Guillermo Mora (Alcalá de Henares, 1980) takes time fascinated by the verbs of action. They are those that push you forward, those that convert loopholes into frontier spaces. Add, subtract, multiply, divide, add, Unite, increase, store, gather, gather ... They allude to the first mathematical rules we learn, but they also refer to the most basic experiences of life. Of them has always been surrounded to explain the structural basis of their work, that part of one of those essential and complex questions, how to make painting? Like any unknown, his works always remain in the limits, in a being one thing and another, painting and sculpture at the same time, or in being one thing in another, painting in sculpture. Half you, half me. It moves between dualities, between the measured and the improvised, the playful and the physical, in an uncomfortable answer on the language of the pictorial. An action that has also led to the stretching of new verbal times: to question it, to put it into evidence, to bend it, to break it. To force it to break it.

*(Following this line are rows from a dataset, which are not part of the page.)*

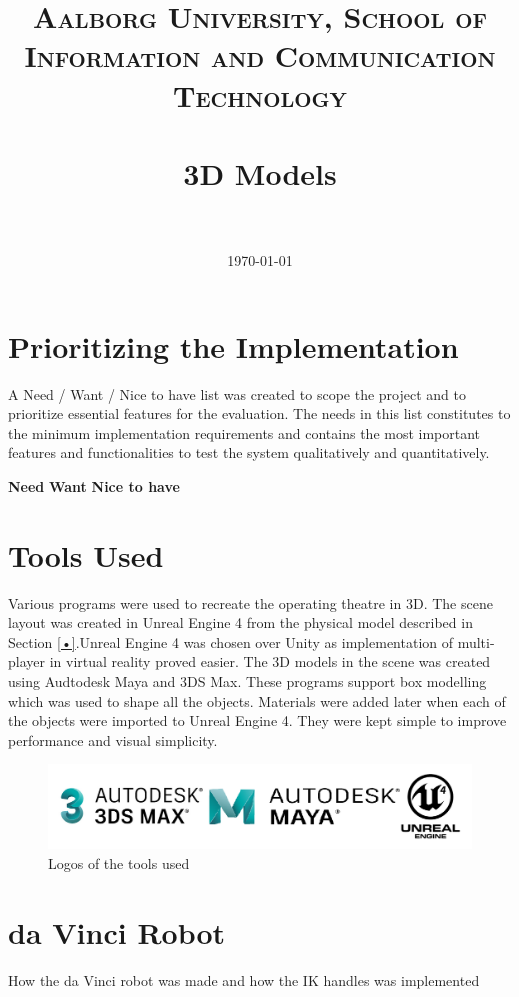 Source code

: \documentclass[paper=a4, fontsize=11pt]{scrartcl} %
\title{	
\normalfont \normalsize 
\textsc{Aalborg University, School of Information and Communication Technology} \\ [25pt] %
\horrule{0.5pt} \\[0.4cm] %
\huge 3D Models \\ %
\horrule{2pt} \\[0.5cm] %
}
\date{\normalsize\today} %
\numberwithin{equation}{section} %
\numberwithin{figure}{section} %
\numberwithin{table}{section} %
\begin{document}
\maketitle %
\section{Prioritizing the Implementation}

A Need / Want / Nice to have list was created to scope the project and to prioritize essential features for the evaluation. The needs in this list constitutes to the minimum implementation requirements and contains the most important features and functionalities to test the system qualitatively and quantitatively. 

\textbf{Need}
\textbf{Want}
\textbf{Nice to have}
 

\section{Tools Used}
Various programs were used to recreate the operating theatre in 3D. The scene layout was created in Unreal Engine 4 from the physical model described in Section \ref{•}.Unreal Engine 4 was chosen over Unity as implementation of multi-player in virtual reality proved easier. 
The 3D models in the scene was created using Audtodesk Maya and 3DS Max. These programs support box modelling which was used to shape all the objects. 
Materials were added later when each of the objects were imported to Unreal Engine 4. They were kept simple to improve performance and visual simplicity.

\begin{figure}[H]
\centering
\includegraphics[width=\textwidth]{tools.png}
\caption{Logos of the tools used}
\end{figure}



\section{da Vinci Robot}

How the da Vinci robot was made and how the IK handles was implemented
\end{document}
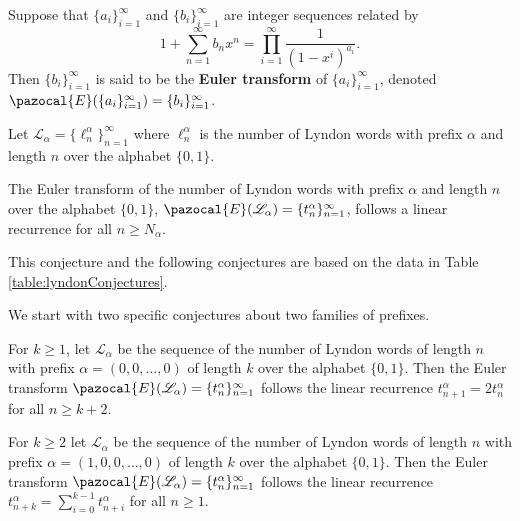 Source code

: \begin{definition}
  Suppose that $\{a_i\}_{i=1}^\infty$ and $\{b_i\}_{i=1}^\infty$ are integer sequences
  related by \begin{equation}
    1 + \sum_{n=1}^\infty b_n x^n = \prod_{i=1}^\infty \frac{1}{(1-x^i)^{a_i}}.
  \end{equation} Then $\{b_i\}_{i=1}^\infty$ is said to be the
  \textbf{Euler transform} of $\{a_i\}_{i=1}^\infty$, denoted
  $\pazocal{E}(\{a_i\}_{i=1}^\infty) = \{b_i\}_{i=1}^\infty$.
\end{definition}

\begin{definition}
  Let $\mathcal{L}_\alpha = \{\ell_n^\alpha\}_{n=1}^\infty$ where
  $\ell_n^\alpha$ is the number of Lyndon words with prefix $\alpha$ and length $n$
  over the alphabet $\{0,1\}$.
\end{definition}

\begin{conjecture}
  The Euler transform of the number of Lyndon words with prefix $\alpha$ and
  length $n$ over the alphabet $\{0,1\}$,
  $\pazocal{E}(\mathcal{L_\alpha}) = \{t_{n}^\alpha\}_{n=1}^\infty$,
  follows a linear recurrence for all $n \geq N_\alpha$.
\end{conjecture}

This conjecture and the following conjectures are based on the data
in Table \ref{table:lyndonConjectures}.

We start with two specific conjectures about two families of prefixes.
\begin{conjecture}
  For $k \geq 1$,
  let $\mathcal{L}_\alpha$ be the sequence of the
  number of Lyndon words of length $n$ with prefix
  ${\alpha = (0, 0, \dots, 0)}$ of length $k$ over the alphabet $\{0,1\}$.
  Then the Euler transform
  $\pazocal{E}(\mathcal{L}_\alpha) = \{t_{n}^\alpha\}_{n=1}^\infty$
  follows the linear recurrence $t_{n+1}^\alpha = 2t_{n}^\alpha$ for all
  $n \geq k + 2$.
\end{conjecture}

\begin{conjecture}
  For $k \geq 2$
  let $\mathcal{L}_\alpha$ be the sequence of the
  number of Lyndon words of length $n$ with prefix
  ${\alpha = (1, 0, 0, \dots, 0)}$ of length $k$ over the alphabet $\{0,1\}$.
  Then the Euler transform
  $\pazocal{E}(\mathcal{L}_\alpha) = \{t_{n}^\alpha\}_{n=1}^\infty$
  follows the linear recurrence $t_{n+k}^\alpha = \sum_{i=0}^{k-1} t_{n+i}^\alpha$
  for all $n \geq 1$.
\end{conjecture}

That language respite has led Guillermo Mora to be one of the most celebrated artists of his generation. Also one of the most awarded. The last one, that of the community of Madrid to the thread of the recent edition of the Fair Estampa, has been for his work curtain. It saw a clear cut with his best-known works, the almost edible, in which he dislocated the traditional idea of the painting. Fleeing the surfaces, formal and symbolic, the artist proposes a journey in reverse, from the inside out of the painting. That is why the funds go back to their premiere in Moisés Pérez de Albéniz. Few exhibits have worked better the space of this gallery. Soon appear his best works, especially the ones that flirt with the sculpture, in which he retakes several of the problems in the history of the painting: The dilemma of the background, the notion of surface, the depth and the thickness of the painting. On the walls, the backgrounds remind a computer screen where the texts overlap.
Mora puts three more verbs on top of the table, overlap, hide and disappear, to question the misleading structure of the pictorial. He uses language as a narrative trap to play with a complex network of symbolism linked to his interest in defying the obsolete world of rules and definitions. He away betting on doubt, which, rather than offend, expands.
The funds go back. Guillermo Mora. Gallery Moisés Pérez de Albéniz. Madrid. Until November 11th.